Task directions -
Below are lines of data; restate word for word those running from the line containing "Out of the 210" to the line containing "xxx. Out of", inclusive, and no others.
START Raw data
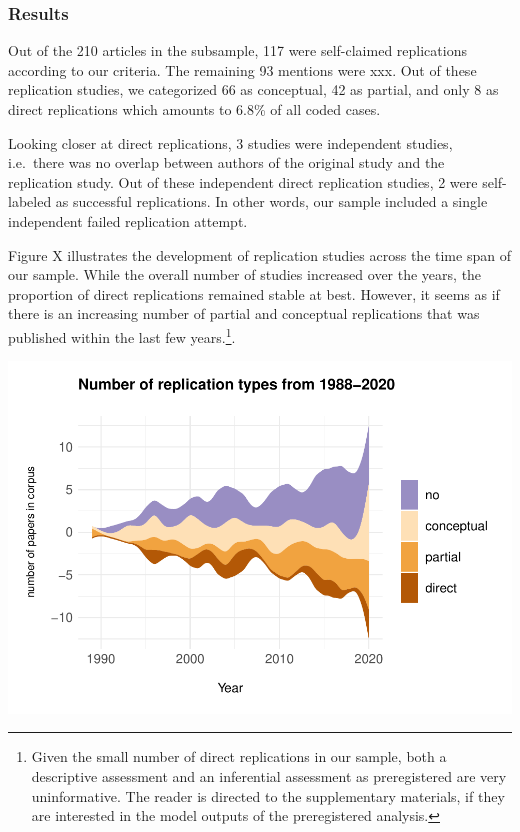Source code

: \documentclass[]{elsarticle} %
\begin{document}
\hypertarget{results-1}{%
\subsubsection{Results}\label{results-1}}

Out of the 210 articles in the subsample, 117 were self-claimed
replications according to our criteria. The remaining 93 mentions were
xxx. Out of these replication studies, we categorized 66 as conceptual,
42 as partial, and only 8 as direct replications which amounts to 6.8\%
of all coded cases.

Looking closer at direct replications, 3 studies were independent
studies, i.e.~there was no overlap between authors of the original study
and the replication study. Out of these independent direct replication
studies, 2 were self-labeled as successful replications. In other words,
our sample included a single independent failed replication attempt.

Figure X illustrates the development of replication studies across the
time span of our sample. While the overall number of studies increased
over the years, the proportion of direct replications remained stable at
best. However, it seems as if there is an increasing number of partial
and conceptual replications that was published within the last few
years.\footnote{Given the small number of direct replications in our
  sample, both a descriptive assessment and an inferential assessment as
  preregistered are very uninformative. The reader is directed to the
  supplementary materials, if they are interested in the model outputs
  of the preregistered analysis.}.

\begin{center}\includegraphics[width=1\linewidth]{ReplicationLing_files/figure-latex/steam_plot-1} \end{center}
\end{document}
END Raw data
START Raw data
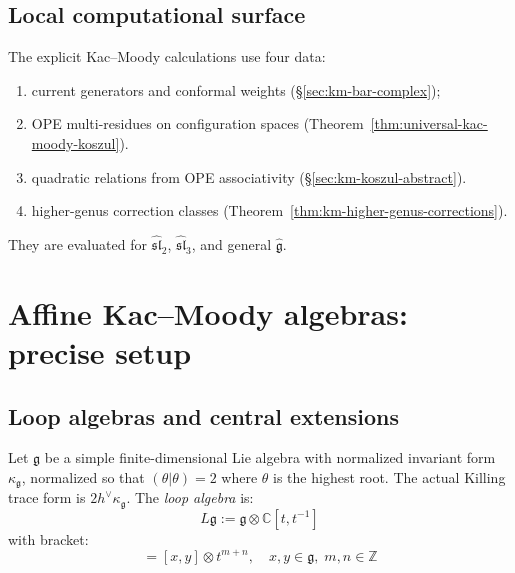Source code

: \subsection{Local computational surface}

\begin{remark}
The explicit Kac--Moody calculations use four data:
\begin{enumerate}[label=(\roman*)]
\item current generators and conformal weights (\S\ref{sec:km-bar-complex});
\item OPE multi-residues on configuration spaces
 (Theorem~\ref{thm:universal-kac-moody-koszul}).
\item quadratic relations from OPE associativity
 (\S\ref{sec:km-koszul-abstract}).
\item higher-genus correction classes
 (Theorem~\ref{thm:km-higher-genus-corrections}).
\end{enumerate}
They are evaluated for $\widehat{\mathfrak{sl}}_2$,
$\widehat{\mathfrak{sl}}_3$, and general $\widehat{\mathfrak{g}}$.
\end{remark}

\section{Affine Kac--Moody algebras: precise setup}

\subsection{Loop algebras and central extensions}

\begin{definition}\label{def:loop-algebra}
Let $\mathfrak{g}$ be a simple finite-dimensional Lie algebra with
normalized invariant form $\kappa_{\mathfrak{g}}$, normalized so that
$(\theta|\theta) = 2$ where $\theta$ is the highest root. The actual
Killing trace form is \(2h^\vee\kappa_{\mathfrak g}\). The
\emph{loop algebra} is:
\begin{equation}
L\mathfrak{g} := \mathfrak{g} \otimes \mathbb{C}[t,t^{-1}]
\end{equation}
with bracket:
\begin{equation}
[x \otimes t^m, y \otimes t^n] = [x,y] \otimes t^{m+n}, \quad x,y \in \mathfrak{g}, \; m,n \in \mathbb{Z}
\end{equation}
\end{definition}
END Raw data
Exercise response -
Out of the 210 articles in the subsample, 117 were self-claimed
replications according to our criteria. The remaining 93 mentions were
xxx. Out of these replication studies, we categorized 66 as conceptual,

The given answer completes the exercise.